# [ACTIVITY]
Print the listing exactly, but only as far as the line containing "while $N\neq\emptyset$". The first line and that line are both included.

+===+

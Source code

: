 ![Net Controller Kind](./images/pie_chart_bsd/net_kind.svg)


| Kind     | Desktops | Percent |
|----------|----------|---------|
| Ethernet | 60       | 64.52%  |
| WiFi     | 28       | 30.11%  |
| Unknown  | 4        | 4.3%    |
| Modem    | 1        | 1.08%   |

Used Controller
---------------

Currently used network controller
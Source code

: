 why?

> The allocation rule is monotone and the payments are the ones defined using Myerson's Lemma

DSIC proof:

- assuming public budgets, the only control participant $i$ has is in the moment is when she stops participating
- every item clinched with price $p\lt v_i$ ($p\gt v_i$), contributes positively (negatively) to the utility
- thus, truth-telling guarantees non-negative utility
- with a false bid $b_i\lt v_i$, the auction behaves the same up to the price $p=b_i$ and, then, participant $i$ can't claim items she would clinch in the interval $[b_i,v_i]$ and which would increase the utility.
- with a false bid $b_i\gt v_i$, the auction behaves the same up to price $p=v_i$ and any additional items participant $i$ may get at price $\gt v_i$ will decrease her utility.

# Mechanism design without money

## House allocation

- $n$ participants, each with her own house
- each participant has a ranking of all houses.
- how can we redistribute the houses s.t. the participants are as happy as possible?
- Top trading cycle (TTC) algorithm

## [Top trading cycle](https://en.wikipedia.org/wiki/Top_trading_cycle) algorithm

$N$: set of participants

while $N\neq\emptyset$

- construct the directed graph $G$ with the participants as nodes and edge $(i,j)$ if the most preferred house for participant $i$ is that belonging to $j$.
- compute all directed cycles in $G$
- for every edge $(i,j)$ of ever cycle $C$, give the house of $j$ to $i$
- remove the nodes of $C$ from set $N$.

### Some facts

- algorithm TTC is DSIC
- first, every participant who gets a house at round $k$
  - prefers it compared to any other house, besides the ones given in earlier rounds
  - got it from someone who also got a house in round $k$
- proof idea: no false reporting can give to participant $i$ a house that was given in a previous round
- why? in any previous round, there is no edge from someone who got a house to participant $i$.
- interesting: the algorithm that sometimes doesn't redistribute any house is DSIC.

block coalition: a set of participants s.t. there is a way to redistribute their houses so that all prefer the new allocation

+===+

# [EXERCISE ANSWER]
Source code

: ![Net Controller Kind](./images/pie_chart_bsd/net_kind.svg)


| Kind     | Desktops | Percent |
|----------|----------|---------|
| Ethernet | 60       | 64.52%  |
| WiFi     | 28       | 30.11%  |
| Unknown  | 4        | 4.3%    |
| Modem    | 1        | 1.08%   |

Used Controller
---------------

Currently used network controller
Source code

: why?

> The allocation rule is monotone and the payments are the ones defined using Myerson's Lemma

DSIC proof:

- assuming public budgets, the only control participant $i$ has is in the moment is when she stops participating
- every item clinched with price $p\lt v_i$ ($p\gt v_i$), contributes positively (negatively) to the utility
- thus, truth-telling guarantees non-negative utility
- with a false bid $b_i\lt v_i$, the auction behaves the same up to the price $p=b_i$ and, then, participant $i$ can't claim items she would clinch in the interval $[b_i,v_i]$ and which would increase the utility.
- with a false bid $b_i\gt v_i$, the auction behaves the same up to price $p=v_i$ and any additional items participant $i$ may get at price $\gt v_i$ will decrease her utility.

# Mechanism design without money

## House allocation

- $n$ participants, each with her own house
- each participant has a ranking of all houses.
- how can we redistribute the houses s.t. the participants are as happy as possible?
- Top trading cycle (TTC) algorithm

## [Top trading cycle](https://en.wikipedia.org/wiki/Top_trading_cycle) algorithm

$N$: set of participants

while $N\neq\emptyset$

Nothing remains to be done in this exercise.